Burb Rocking
Sunday, April 30, 2006
  BlaK Ops

Tree's back! The blog is back!

That's my excuse, by the way, for the previous two endless entries (and this one): Making up for lost time. Over two months and no posts?

This is all part of the master plan to bring the blog back from the brink. Check Google. Check Yahoo. Plug in "BlaK" and you won't see any of these posts for miles. I didn't run out to page 100 on Google, but these last couple of posts may be the reason why the word "google" was invented (often misspelled in popular culture - and, yes, guilty as charged). We're talking a very large number of pages back.

It has been suggested to me that Blake's Marriage of Heaven and Hell (mentioned in the previous post) may have been too oblique a reference. So, an overdue bulletin from the folks at the Pointing Out the Obvious Department: marriage of heaven and hell = marriage of coffee and Coca-Cola? (Okay, admittedly: not so obvious.) Nothing against Coca-Cola BlāK intended there, though I confess to disappointment over their choice of sweeteners and the reduction of the coffee extract. Some reassurance for anyone concerned: This should be Lokabrenna's last post on Coke BlaK. And it is with a triumphal "Ah-hah!" that I encourage a quick visit to Coca-Cola BlãK's index page, where "BlãK" does have a tilde (of course, just to keep the confusion going, the home page still insists on the long "a.") Go ahead and try to find on the Web an image of the bottle or can with the tilde - I dare ya!

Of course, when Coca-Cola uses that symbol in "BlãK," it is no more a tilde than "BlãK" is black. The truth is that it's really Coca-Cola's patented dynamic wave symbol, or dynamic ribbon, turned on its side over the "a." My friend Jim, who began his adult life as a Communications major at the university we both attended, but later transferred to St. Mary's Seminary in Baltimore to receive training from the Sulpicians, unlocked this mystery. He often sees what others miss. And he noticed the dynamic wave ribbon bisects the fluid droplet symbol on the bottle. For my part, I speculated the split droplet symbolizes the union of coffee and cola in a single fluid. And that's when I saw that the tilde over the "a" wasn't really a tilde at all. The dynamic wave apparently derives from the natural shape of the cacao seed pod, adopted as a model for the distinctive Coca-Cola bottle design:



All this stuff connects, of course. See the mermaid at the top, so reminiscent of the Starbucks maiden of the waves (whimsical tribute to Moby Dick, whence comes the coffee chain's name, but that's another tangent). The mermaid shown here is pulled from Saint-Sulpice (Fougères Office de Tourisme). She is Notre Dame des Marais - Our Lady of the Marshes. Saint-Sulpice is in France, where we spent a week in February (see, it's that full-circle thing again), where my friend Jim is going in just a few weeks. He'll be checking out Brittany and that church as he and others make their way across northern France. Check this out - in spite of oft-stated American sentiments to the contrary, the French are cool.

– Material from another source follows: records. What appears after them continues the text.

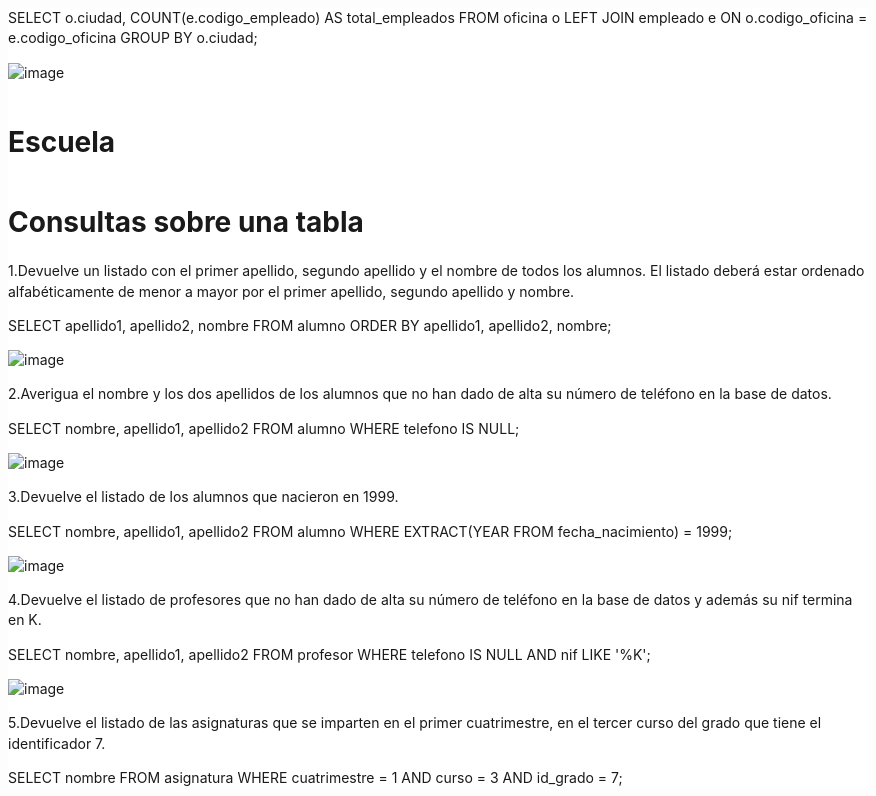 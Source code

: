 SELECT o.ciudad, COUNT(e.codigo_empleado) AS total_empleados
FROM oficina o
LEFT JOIN empleado e ON o.codigo_oficina = e.codigo_oficina
GROUP BY o.ciudad;

![image](https://github.com/user-attachments/assets/b8da0d8e-803c-4c4a-91c7-f75f5617a2b5)

# Escuela 

# Consultas sobre una tabla

 1.Devuelve un listado con el primer apellido, segundo apellido y el nombre de
 todos los alumnos. El listado deberá estar ordenado alfabéticamente de
 menor a mayor por el primer apellido, segundo apellido y nombre.

SELECT apellido1, apellido2, nombre
FROM alumno
ORDER BY apellido1, apellido2, nombre;

![image](https://github.com/user-attachments/assets/b3a38e6e-7619-44f6-893b-b52a42a541e2)


 2.Averigua el nombre y los dos apellidos de los alumnos que no han dado de
 alta su número de teléfono en la base de datos.

SELECT nombre, apellido1, apellido2
FROM alumno
WHERE telefono IS NULL;

![image](https://github.com/user-attachments/assets/5e6c4920-e62c-4a58-ac7f-a3aca17013d4)

 3.Devuelve el listado de los alumnos que nacieron en 1999.

SELECT nombre, apellido1, apellido2
FROM alumno
WHERE EXTRACT(YEAR FROM fecha_nacimiento) = 1999;

![image](https://github.com/user-attachments/assets/8b7ed6f4-2f16-4df4-89e2-85296f7018bb)


 4.Devuelve el listado de profesores que no han dado de alta su número de
 teléfono en la base de datos y además su nif termina en K.

SELECT nombre, apellido1, apellido2
FROM profesor
WHERE telefono IS NULL AND nif LIKE '%K';

![image](https://github.com/user-attachments/assets/11bb882d-9bfb-4a6a-b2cf-f473955a2da2)


 5.Devuelve el listado de las asignaturas que se imparten en el primer
 cuatrimestre, en el tercer curso del grado que tiene el identificador 7.

SELECT nombre
FROM asignatura
WHERE cuatrimestre = 1 AND curso = 3 AND id_grado = 7;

Everyone will be hearing more about Saint-Sulpice soon enough - this time L'Église Saint-Sulpice in Paris. Featured prominently in the upcoming Da Vinci Code movie (there are tours!). We were never there, but we were here:



Part of the Ipswich Tour!

This would be a great place to introduce Moby Dick, whose symbology of nature and the divine might apply, whose context of ocean-going trade would definitely apply. In comes the mermaid, Starbucks, the Boston Tea Party, the whole history of coffee (which takes a momentous turn in the American Revolution), but you've probably already stopped reading. So back to Coca-Cola BlāK. Futilely ego-surfing for my own posts on BlaK, I came across Jiggle the Handle and was immediately won over.

In our house, a long battle has been fought to get everyone trained to jiggle the handle. Otherwise, the toilet runs all day and night, hiking our water bill. In the family in question there are two beautiful young girls, and one of these immediately learned to jiggle the handle of the toilet after use. It's taken about 6-7 years for others in the household to master this challenging skill.

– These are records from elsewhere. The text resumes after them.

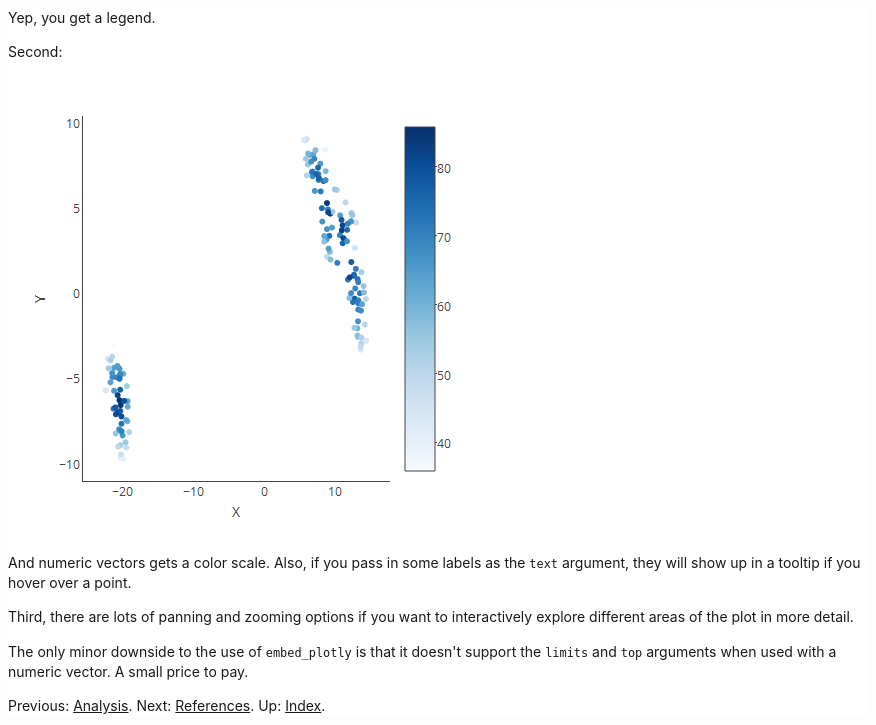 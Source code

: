 Yep, you get a legend.

Second:

![`embed_plotly(tsne_iris$coords, tsne_iris$deg, color_scheme = "Blues")`](embed-plotly-numeric.png)

And numeric vectors gets a color scale. Also, if you pass in some labels as
the `text` argument, they will show up in a tooltip if you hover over a point.

Third, there are lots of panning and zooming options if you want to 
interactively explore different areas of the plot in more detail.

The only minor downside to the use of `embed_plotly` is that it doesn't support
the `limits` and `top` arguments when used with a numeric vector. A small
price to pay.

Previous: [Analysis](analysis.html). Next: [References](references.html). Up: [Index](index.html).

I love J.D. Arnold's site. The title sucked me in, but the content kept me there. Such as the introductory quote at the top of the page:

"We've heard that a million monkeys at a million keyboards could produce the complete works of Shakespeare; now, thanks to the Internet, we know that is not true." - Wilensky

On that subject, check out his Quote-alicious section, where can be found such gems as: "An expert is a person who avoids small error as he sweeps on to the grand fallacy" (Benjamin Stolberg); "Now I know what a statesman is; he's a dead politician - we need more statesmen" (Bob Edwards); "Reminds me of my safari in Africa: Somebody forgot the corkscrew and for several days we had to live on nothing but food and water" (W. C. Fields). Obviously, to paraphrase Mr. Edwards, our world has too many politicians and experts and not enough W. C. Fields. Possibly in appreciation of Fields, the blog opens with drink recipes. And, nearly two-thirds of the way down, the write-up Blak & Kahlua and First the Money waits in the Drinks of the Week section.

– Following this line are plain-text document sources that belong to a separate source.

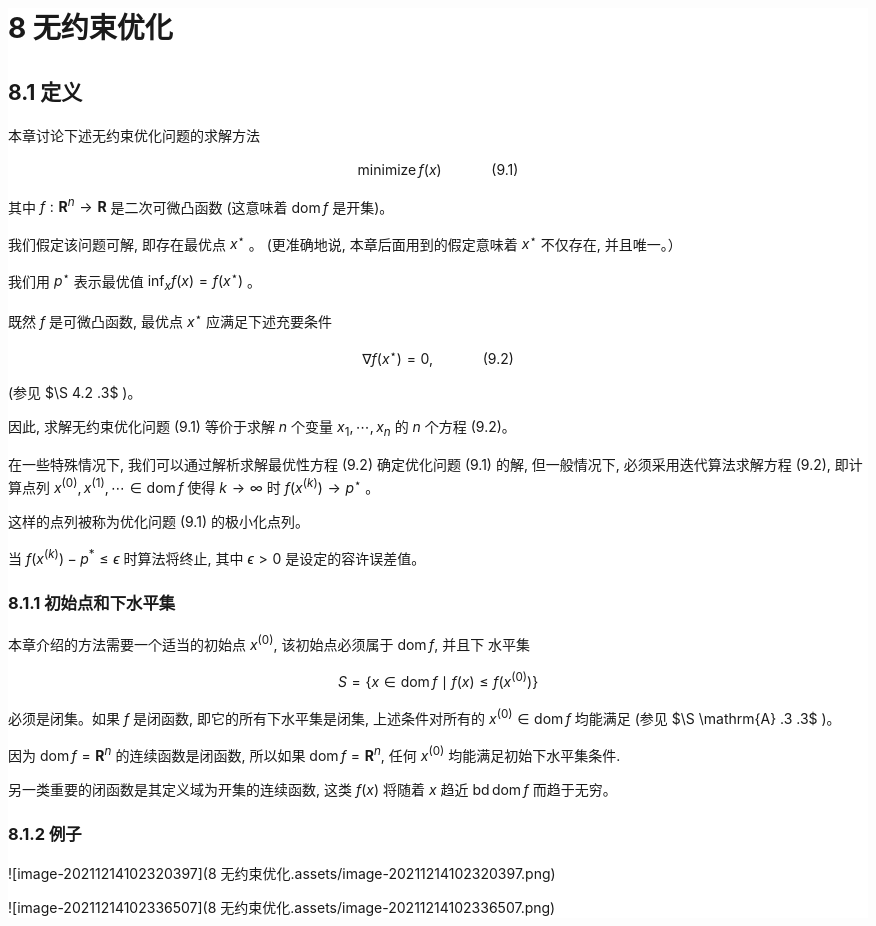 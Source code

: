 # 8 无约束优化

## 8.1 定义

本章讨论下述无约束优化问题的求解方法

$$
\operatorname{minimize} f(x)\quad\quad\quad(9.1)
$$

其中 $f: \mathbf{R}^{n} \rightarrow \mathbf{R}$ 是二次可微凸函数 (这意味着 $\operatorname{dom} f$ 是开集)。

我们假定该问题可解, 即存在最优点 $x^{\star}$ 。 (更准确地说, 本章后面用到的假定意味着 $x^{\star}$ 不仅存在, 并且唯一。）

我们用 $p^{\star}$ 表示最优值 $\inf _{x} f(x)=f\left(x^{\star}\right)$ 。

既然 $f$ 是可微凸函数, 最优点 $x^{\star}$ 应满足下述充要条件

$$
\nabla f\left(x^{\star}\right)=0,\quad\quad\quad(9.2)
$$

(参见 $\S 4.2 .3$ )。

因此, 求解无约束优化问题 (9.1) 等价于求解 $n$ 个变量 $x_{1}, \cdots, x_{n}$ 的 $n$ 个方程 (9.2)。

在一些特殊情况下, 我们可以通过解析求解最优性方程 (9.2) 确定优化问题 (9.1) 的解, 但一般情况下, 必须采用迭代算法求解方程 (9.2), 即计算点列 $x^{(0)}, x^{(1)}, \cdots \in \operatorname{dom} f$ 使得 $k \rightarrow \infty$ 时 $f\left(x^{(k)}\right) \rightarrow p^{\star}$ 。 

这样的点列被称为优化问题 (9.1) 的极小化点列。

当 $f\left(x^{(k)}\right)-p^{*} \leqslant \epsilon$ 时算法将终止, 其中 $\epsilon>0$ 是设定的容许误差值。 

### 8.1.1 初始点和下水平集

本章介绍的方法需要一个适当的初始点 $x^{(0)}$, 该初始点必须属于 $\operatorname{dom} f$, 并且下 水平集

$$
S=\left\{x \in \operatorname{dom} f \mid f(x) \leqslant f\left(x^{(0)}\right)\right\}
$$

必须是闭集。如果 $f$ 是闭函数, 即它的所有下水平集是闭集, 上述条件对所有的 $x^{(0)} \in \operatorname{dom} f$ 均能满足 (参见 $\S \mathrm{A} .3 .3$ )。

因为 $\operatorname{dom} f=\mathbf{R}^{n}$ 的连续函数是闭函数, 所以如果 $\operatorname{dom} f=\mathbf{R}^{n}$, 任何 $x^{(0)}$ 均能满足初始下水平集条件. 

另一类重要的闭函数是其定义域为开集的连续函数, 这类 $f(x)$ 将随着 $x$ 趋近 $\operatorname{bd}\operatorname{dom}f$ 而趋于无穷。

### 8.1.2 例子

![image-20211214102320397](8 无约束优化.assets/image-20211214102320397.png)

![image-20211214102336507](8 无约束优化.assets/image-20211214102336507.png)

France, Coke BlāK, The Da Vinci Code, the Order of Saint Sulpice, Melville and mermaids, art, toilet-handles which require jiggling. It comes back to the-French-are-cool, I guess. If the French version of BlaK were being sold in the US, it just might have a chance. But, just as Vanilla Coke was taken off the shelves to make room for Coke BlāK, it seems safe to predict Coke BlāK will in turn be pulled (to make room for good ole Coca-Cola "Classic" again, corn syrup and all?). And about those two beautiful girls who recently visited France (one of whom swiftly mastered how to jiggle the handle), they're of Irish descent, not French, but still quite cool.

I've always thought Irish girls would make the best mermaids. (Rent or buy The Secret of Roan Inish sometime, if you want to see what I mean.)



That concludes these too-long BlaK posts. So: Box-cutters; Uranium-235; anthrax; anti-tank RPG-7s; corn syrup.
 
Friday, April 28, 2006
  Worlds of BlāK
Yep, Coca-Cola BlãK returns as promised (spelling it the way it appears on the bottles at the store - for now). Time to throw out some links - easily found on Google or Yahoo, of course, but I'm doing the work for the Dear Reader, which is a major point of blogging in the first place. Here's link Number One: Syrup (Amazon.com). Read it for a laugh. If I've learned anything in my several decades on this planet, it's that we could all use a laugh.



Yes, this book by Max Barry (infamous in the gaming world for his black comedy starring the title character, heroine Jennifer Government, soon to be a movie - really!) well predates Coca-Cola BlãK. So much of this crap we see happening in the world boils down to markets and marketing. Which, of course, really means money.

Does anybody remember when they got rid of the original Coca-Cola to introduce New Coke?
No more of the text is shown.